Would you please transcribe the records below from the line with "hexadecimal numbers is" through their final line, exactly and with no other lines?

Collection entries:
____

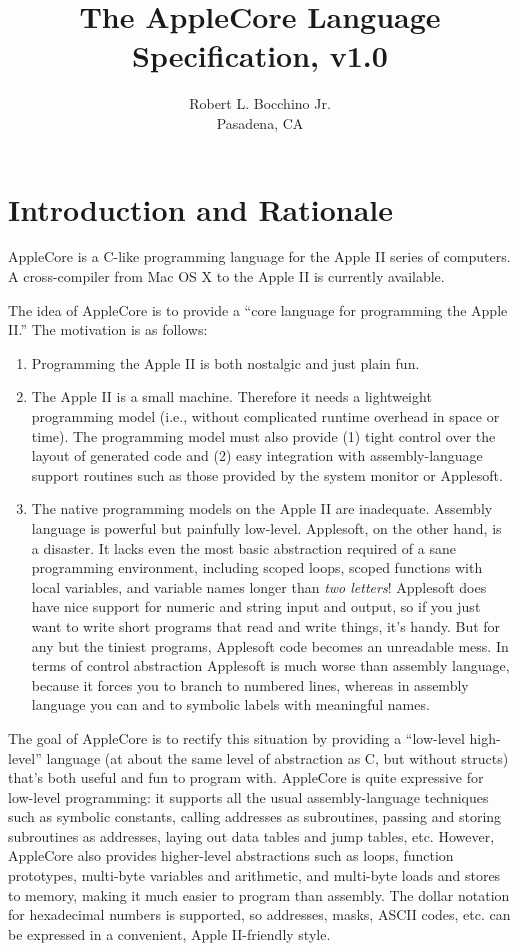 \documentclass[10pt]{article}
\title{\bfseries{The AppleCore Language Specification, v1.0}}
\author{Robert L. Bocchino Jr.\\
Pasadena, CA}
\begin{document}
\maketitle

\tableofcontents

\section{Introduction and Rationale}

AppleCore is a C-like programming language for the Apple II series of
computers.  A cross-compiler from Mac OS X to the Apple II is
currently available.

The idea of AppleCore is to provide a ``core language for programming
the Apple II.''  The motivation is as follows:
%
\begin{enumerate}
%
\item Programming the Apple II is both nostalgic and just plain fun.
%
\item The Apple II is a small machine.  Therefore it needs a
  lightweight programming model (i.e., without complicated runtime
  overhead in space or time).  The programming model must also provide
  (1) tight control over the layout of generated code and (2) easy
  integration with assembly-language support routines such as those
  provided by the system monitor or Applesoft.
%
\item The native programming models on the Apple II are inadequate.
  Assembly language is powerful but painfully low-level.  Applesoft,
  on the other hand, is a disaster.  It lacks even the most basic
  abstraction required of a sane programming environment, including
  scoped loops, scoped functions with local variables, and variable
  names longer than \emph{two letters}!  Applesoft does have nice
  support for numeric and string input and output, so if you just want
  to write short programs that read and write things, it's handy. But
  for any but the tiniest programs, Applesoft code becomes an
  unreadable mess.  In terms of control abstraction Applesoft is much
  worse than assembly language, because it forces you to branch to
  numbered lines, whereas in assembly language you can  and
   to symbolic labels with meaningful names.
%
\end{enumerate}

The goal of AppleCore is to rectify this situation by providing a
``low-level high-level'' language (at about the same level of
abstraction as C, but without structs) that's both useful and fun to
program with.  AppleCore is quite expressive for low-level
programming: it supports all the usual assembly-language techniques
such as symbolic constants, calling addresses as subroutines, passing
and storing subroutines as addresses, laying out data tables and jump
tables, etc.  However, AppleCore also provides higher-level
abstractions such as loops, function prototypes, multi-byte variables
and arithmetic, and multi-byte loads and stores to memory, making it
much easier to program than assembly.  The dollar notation for
hexadecimal numbers is supported, so addresses, masks, ASCII codes,
etc. can be expressed in a convenient, Apple II-friendly style.
\end{document}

____

COMPLETED EXERCISE ::
hexadecimal numbers is supported, so addresses, masks, ASCII codes,
etc. can be expressed in a convenient, Apple II-friendly style.
\end{document}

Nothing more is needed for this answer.